Tracking Esent Memory Usage

Dec 7, 2012 at 8:56 AM
Edited Dec 7, 2012 at 9:15 AM

I'm looking for a way to track where Esent is using memory when it's used as part of RavenDB.

At the moment I'm using this code to get the cache size and it works fine:

Api.JetGetSystemParameter(instance, pht.Session, JET_param.CacheSize, ref cacheSizeInPages, out unused, 1024);
Api.JetGetSystemParameter(instance, pht.Session, JET_param.DatabasePageSize, ref pageSize, out unused, 1024);
cacheSizeInBytes = ((long) cacheSizeInPages) * pageSize;

However I can't find a way to find out how much memory is being used by the Version pages, JET_param.MaxVerPages always gives the config setting, not the current usage?

Basically I'd like to be able to account for all the unmanaged memory that Esent is using across it's caches, is this possible in code?

Also what are the heuristics Esent uses for freeing "cache" memory.
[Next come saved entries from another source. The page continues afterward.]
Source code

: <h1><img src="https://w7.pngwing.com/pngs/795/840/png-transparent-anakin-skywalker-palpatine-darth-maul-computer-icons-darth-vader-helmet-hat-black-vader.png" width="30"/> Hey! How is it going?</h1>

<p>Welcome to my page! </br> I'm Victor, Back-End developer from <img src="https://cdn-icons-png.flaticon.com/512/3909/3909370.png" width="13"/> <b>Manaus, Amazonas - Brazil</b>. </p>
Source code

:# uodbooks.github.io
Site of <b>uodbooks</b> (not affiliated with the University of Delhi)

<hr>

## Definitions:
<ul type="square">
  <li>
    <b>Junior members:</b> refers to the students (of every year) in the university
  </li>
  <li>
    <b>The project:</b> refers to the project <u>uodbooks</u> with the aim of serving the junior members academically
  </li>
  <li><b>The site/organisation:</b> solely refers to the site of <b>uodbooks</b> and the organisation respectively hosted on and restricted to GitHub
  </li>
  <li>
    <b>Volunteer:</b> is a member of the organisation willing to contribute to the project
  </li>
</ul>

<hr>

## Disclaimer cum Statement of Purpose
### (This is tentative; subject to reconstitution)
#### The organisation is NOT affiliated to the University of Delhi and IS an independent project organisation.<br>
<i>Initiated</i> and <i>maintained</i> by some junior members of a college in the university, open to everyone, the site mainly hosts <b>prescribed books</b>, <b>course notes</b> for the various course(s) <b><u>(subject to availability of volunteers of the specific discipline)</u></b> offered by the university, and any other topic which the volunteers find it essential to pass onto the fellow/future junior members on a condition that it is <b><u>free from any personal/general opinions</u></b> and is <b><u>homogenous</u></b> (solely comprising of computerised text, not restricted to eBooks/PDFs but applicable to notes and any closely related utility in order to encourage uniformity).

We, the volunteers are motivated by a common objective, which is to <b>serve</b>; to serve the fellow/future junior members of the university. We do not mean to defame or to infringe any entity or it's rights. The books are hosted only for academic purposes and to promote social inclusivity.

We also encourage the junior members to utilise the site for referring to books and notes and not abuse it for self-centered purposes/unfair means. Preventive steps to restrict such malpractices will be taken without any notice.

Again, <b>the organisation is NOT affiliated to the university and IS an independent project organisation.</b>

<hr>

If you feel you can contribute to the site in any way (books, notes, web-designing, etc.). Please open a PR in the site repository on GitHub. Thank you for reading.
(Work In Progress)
For example take JET_param.CacheSize? After doing some inserts and reads I can see that go up (which I expect) but it doesn't seem to automatically go down over time. Does Esent assume that it can hold onto memory it's allocated, it seems like settings JET_param.CacheSize should force it back down, is this correct?

Developer
Dec 7, 2012 at 7:29 PM

Most of the data is exposed via perf counters. Look under 'Database' for things like 'Database Cache Memory Committed' and 'Version Buckets Allocated'. Yes, you can query perf counters from code.

The heuristics used are kind of advanced. :) It balances the paging of the current process with the paging of the whole system. It will shrink the cache if the rest of the system is doing work. But yes, you can override the Dynamic Buffer Allocation by explicitly setting the CacheSize parameters.

 

-martin

Dec 7, 2012 at 10:04 PM
I'd hoped to be able to avoid having to query the perf counters because of the overhead of having them running all the time, but if it's the only way.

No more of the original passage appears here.